DIRECTIONS FOR THIS TASK: Give back exactly the lines of the entries below from the line with "aware, had two sons, Paralus and Xanthippus." to the line with "he could not", inclusive, and only those.

Saved data entries:
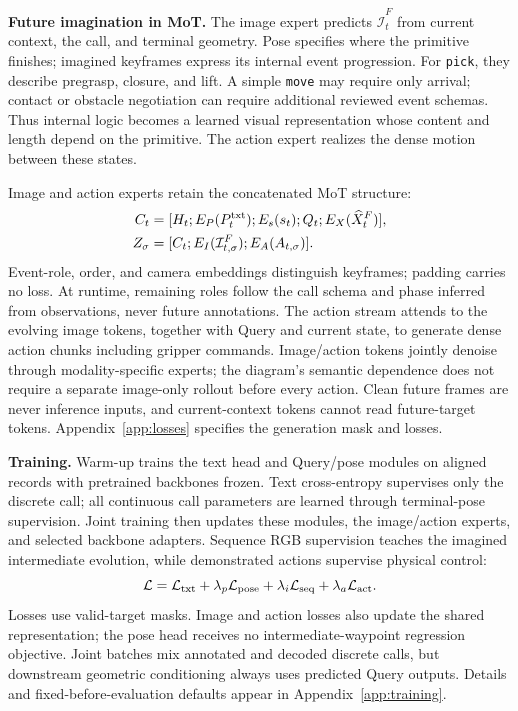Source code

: \textbf{Future imagination in MoT.}
\label{sec:mot}
The image expert predicts $\widehat{\mathcal I}_t^F$ from current context, the call, and terminal geometry. Pose specifies where the primitive finishes; imagined keyframes express its internal event progression. For \texttt{pick}, they describe pregrasp, closure, and lift. A simple \texttt{move} may require only arrival; contact or obstacle negotiation can require additional reviewed event schemas. Thus internal logic becomes a learned visual representation whose content and length depend on the primitive. The action expert realizes the dense motion between these states.

Image and action experts retain the concatenated MoT structure:
\begin{equation}
\begin{aligned}
C_t&=[H_t;E_P(P_t^{\rm txt});E_s(s_t);Q_t;E_X(\widehat X_t^F)],\\
Z_\sigma&=[C_t;E_I(\mathcal I_{t,\sigma}^F);E_A(A_{t,\sigma})].
\end{aligned}
\label{eq:motconcat}
\end{equation}
Event-role, order, and camera embeddings distinguish keyframes; padding carries no loss. At runtime, remaining roles follow the call schema and phase inferred from observations, never future annotations. The action stream attends to the evolving image tokens, together with Query and current state, to generate dense action chunks including gripper commands. Image/action tokens jointly denoise through modality-specific experts; the diagram's semantic dependence does not require a separate image-only rollout before every action. Clean future frames are never inference inputs, and current-context tokens cannot read future-target tokens. Appendix~\ref{app:losses} specifies the generation mask and losses.

\textbf{Training.} Warm-up trains the text head and Query/pose modules on aligned records with pretrained backbones frozen. Text cross-entropy supervises only the discrete call; all continuous call parameters are learned through terminal-pose supervision. Joint training then updates these modules, the image/action experts, and selected backbone adapters. Sequence RGB supervision teaches the imagined intermediate evolution, while demonstrated actions supervise physical control:
\begin{equation}
\mathcal L=\mathcal L_{\rm txt}+\lambda_p\mathcal L_{\rm pose}
+\lambda_i\mathcal L_{\rm seq}+\lambda_a\mathcal L_{\rm act}.
\label{eq:training}
\end{equation}
Losses use valid-target masks. Image and action losses also update the shared representation; the pose head receives no intermediate-waypoint regression objective. Joint batches mix annotated and decoded discrete calls, but downstream geometric conditioning always uses predicted Query outputs. Details and fixed-before-evaluation defaults appear in Appendix~\ref{app:training}.

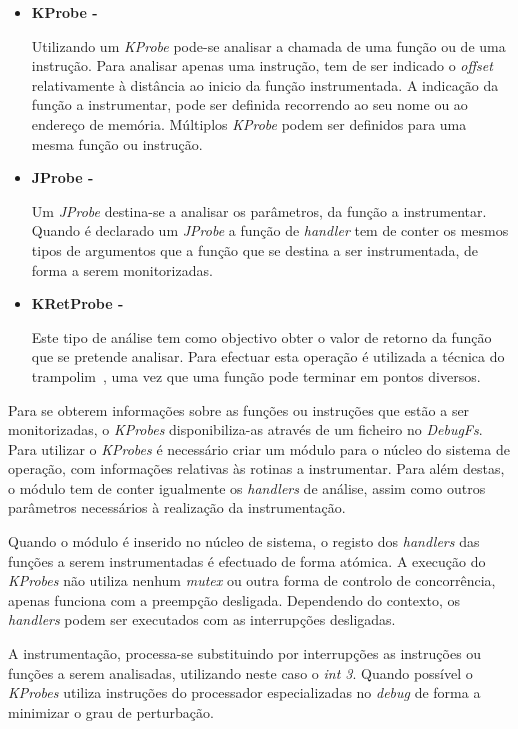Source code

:\begin{itemize}
 \item \textbf{KProbe - }

Utilizando um \textit{KProbe} pode-se analisar a chamada de uma função ou de uma instrução.
Para analisar apenas uma instrução, tem de ser indicado o \textit{offset} relativamente à distância ao inicio da função instrumentada.
A indicação da função a instrumentar, pode ser definida recorrendo ao seu nome ou ao endereço de memória.
Múltiplos \textit{KProbe} podem ser definidos para uma mesma função ou instrução.

\item \textbf{JProbe - }

Um \textit{JProbe} destina-se a analisar os parâmetros, da função a instrumentar.
Quando é declarado um \textit{JProbe} a função de \textit{handler} tem de conter os mesmos tipos de argumentos que a função que se destina a ser instrumentada, de forma a serem monitorizadas.
 
 \item \textbf{KRetProbe - }

Este tipo de análise tem como objectivo obter o valor de retorno da função que se pretende analisar.
Para efectuar esta operação é utilizada a técnica do trampolim~\cite{Hollingsworth94dynamicprogram}, uma vez que uma função pode terminar em pontos diversos.

\end{itemize}

Para se obterem informações sobre as funções ou instruções que estão a ser monitorizadas, o \textit{KProbes} disponibiliza-as através de um ficheiro no \textit{DebugFs}.
Para utilizar o \textit{KProbes} é necessário criar um módulo para o núcleo do sistema de operação, com informações relativas às rotinas a instrumentar.
Para além destas, o módulo tem de conter igualmente os \textit{handlers} de análise, assim como outros parâmetros necessários à realização da instrumentação.

Quando o módulo é inserido no núcleo de sistema, o registo dos \textit{handlers} das funções a serem instrumentadas é efectuado de forma atómica.
A execução do \textit{KProbes} não utiliza nenhum \textit{mutex} ou outra forma de controlo de concorrência, apenas funciona com a preempção desligada.
Dependendo do contexto, os \textit{handlers} podem ser executados com as interrupções desligadas.

A instrumentação, processa-se substituindo por interrupções as instruções ou funções a serem analisadas, utilizando neste caso o \textit{int 3}.
Quando possível o \textit{KProbes} utiliza instruções do processador especializadas no \textit{debug} de forma a minimizar o grau de perturbação.

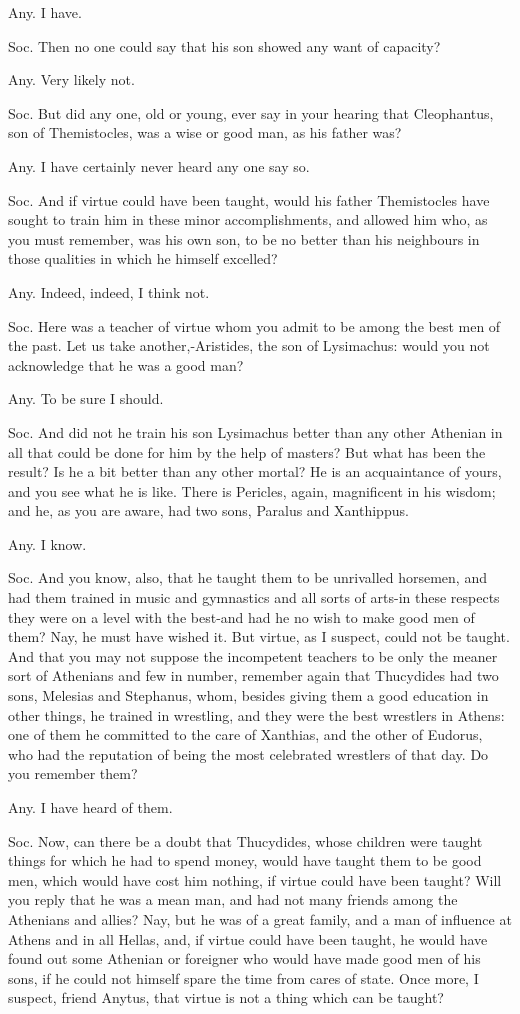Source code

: Any. I have. 

Soc. Then no one could say that his son showed any want of capacity?

Any. Very likely not. 

Soc. But did any one, old or young, ever say in your hearing that
Cleophantus, son of Themistocles, was a wise or good man, as his father
was? 

Any. I have certainly never heard any one say so. 

Soc. And if virtue could have been taught, would his father Themistocles
have sought to train him in these minor accomplishments, and allowed
him who, as you must remember, was his own son, to be no better than
his neighbours in those qualities in which he himself excelled?

Any. Indeed, indeed, I think not. 

Soc. Here was a teacher of virtue whom you admit to be among the best
men of the past. Let us take another,-Aristides, the son of Lysimachus:
would you not acknowledge that he was a good man? 

Any. To be sure I should. 

Soc. And did not he train his son Lysimachus better than any other
Athenian in all that could be done for him by the help of masters?
But what has been the result? Is he a bit better than any other mortal?
He is an acquaintance of yours, and you see what he is like. There
is Pericles, again, magnificent in his wisdom; and he, as you are
aware, had two sons, Paralus and Xanthippus. 

Any. I know. 

Soc. And you know, also, that he taught them to be unrivalled horsemen,
and had them trained in music and gymnastics and all sorts of arts-in
these respects they were on a level with the best-and had he no wish
to make good men of them? Nay, he must have wished it. But virtue,
as I suspect, could not be taught. And that you may not suppose the
incompetent teachers to be only the meaner sort of Athenians and few
in number, remember again that Thucydides had two sons, Melesias and
Stephanus, whom, besides giving them a good education in other things,
he trained in wrestling, and they were the best wrestlers in Athens:
one of them he committed to the care of Xanthias, and the other of
Eudorus, who had the reputation of being the most celebrated wrestlers
of that day. Do you remember them? 

Any. I have heard of them. 

Soc. Now, can there be a doubt that Thucydides, whose children were
taught things for which he had to spend money, would have taught them
to be good men, which would have cost him nothing, if virtue could
have been taught? Will you reply that he was a mean man, and had not
many friends among the Athenians and allies? Nay, but he was of a
great family, and a man of influence at Athens and in all Hellas,
and, if virtue could have been taught, he would have found out some
Athenian or foreigner who would have made good men of his sons, if
he could not himself spare the time from cares of state. Once more,
I suspect, friend Anytus, that virtue is not a thing which can be
taught? 

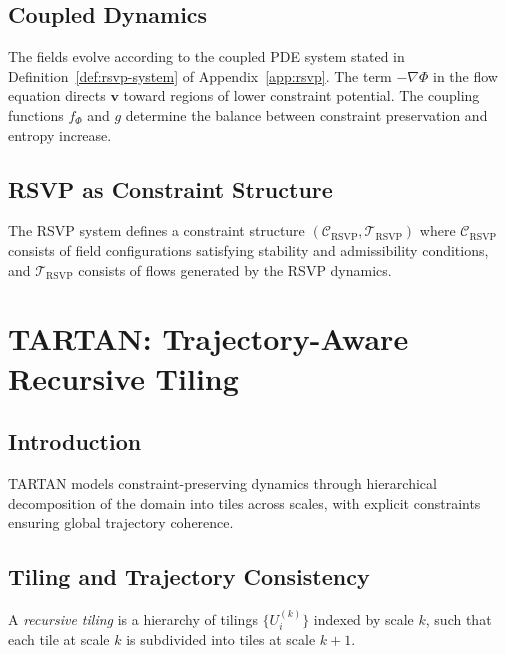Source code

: \documentclass[11pt,openany]{book}
\begin{document}
\section{Coupled Dynamics}
\label{sec:dynamics}

The fields evolve according to the coupled PDE system
stated in Definition~\ref{def:rsvp-system} of
Appendix~\ref{app:rsvp}. The term $-\nabla\Phi$ in the
flow equation directs $\boldsymbol{v}$ toward regions of
lower constraint potential. The coupling functions $f_\Phi$
and $g$ determine the balance between constraint
preservation and entropy increase.

\section{RSVP as Constraint Structure}
\label{sec:interpretation-constraint}

\begin{proposition}
\label{prop:rsvp-constraint}
The RSVP system defines a constraint structure
$(\mathcal{C}_{\mathrm{RSVP}}, \mathcal{T}_{\mathrm{RSVP}})$
where $\mathcal{C}_{\mathrm{RSVP}}$ consists of field
configurations satisfying stability and admissibility
conditions, and $\mathcal{T}_{\mathrm{RSVP}}$ consists of
flows generated by the RSVP dynamics.
\end{proposition}


\chapter{TARTAN: Trajectory-Aware Recursive Tiling}
\label{ch:tartan}

\section{Introduction}
\label{sec:introduction-tartan}

TARTAN models constraint-preserving dynamics through
hierarchical decomposition of the domain into tiles across
scales, with explicit constraints ensuring global trajectory
coherence.

\section{Tiling and Trajectory Consistency}
\label{sec:tiling}

\begin{definition}
A \emph{recursive tiling} is a hierarchy of tilings
$\{U_i^{(k)}\}$ indexed by scale $k$, such that each tile
at scale $k$ is subdivided into tiles at scale $k+1$.
\end{definition}
\end{document}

COMPLETED EXERCISE:
aware, had two sons, Paralus and Xanthippus. 

Any. I know. 

Soc. And you know, also, that he taught them to be unrivalled horsemen,
and had them trained in music and gymnastics and all sorts of arts-in
these respects they were on a level with the best-and had he no wish
to make good men of them? Nay, he must have wished it. But virtue,
as I suspect, could not be taught. And that you may not suppose the
incompetent teachers to be only the meaner sort of Athenians and few
in number, remember again that Thucydides had two sons, Melesias and
Stephanus, whom, besides giving them a good education in other things,
he trained in wrestling, and they were the best wrestlers in Athens:
one of them he committed to the care of Xanthias, and the other of
Eudorus, who had the reputation of being the most celebrated wrestlers
of that day. Do you remember them? 

Any. I have heard of them. 

Soc. Now, can there be a doubt that Thucydides, whose children were
taught things for which he had to spend money, would have taught them
to be good men, which would have cost him nothing, if virtue could
have been taught? Will you reply that he was a mean man, and had not
many friends among the Athenians and allies? Nay, but he was of a
great family, and a man of influence at Athens and in all Hellas,
and, if virtue could have been taught, he would have found out some
Athenian or foreigner who would have made good men of his sons, if
he could not himself spare the time from cares of state. Once more,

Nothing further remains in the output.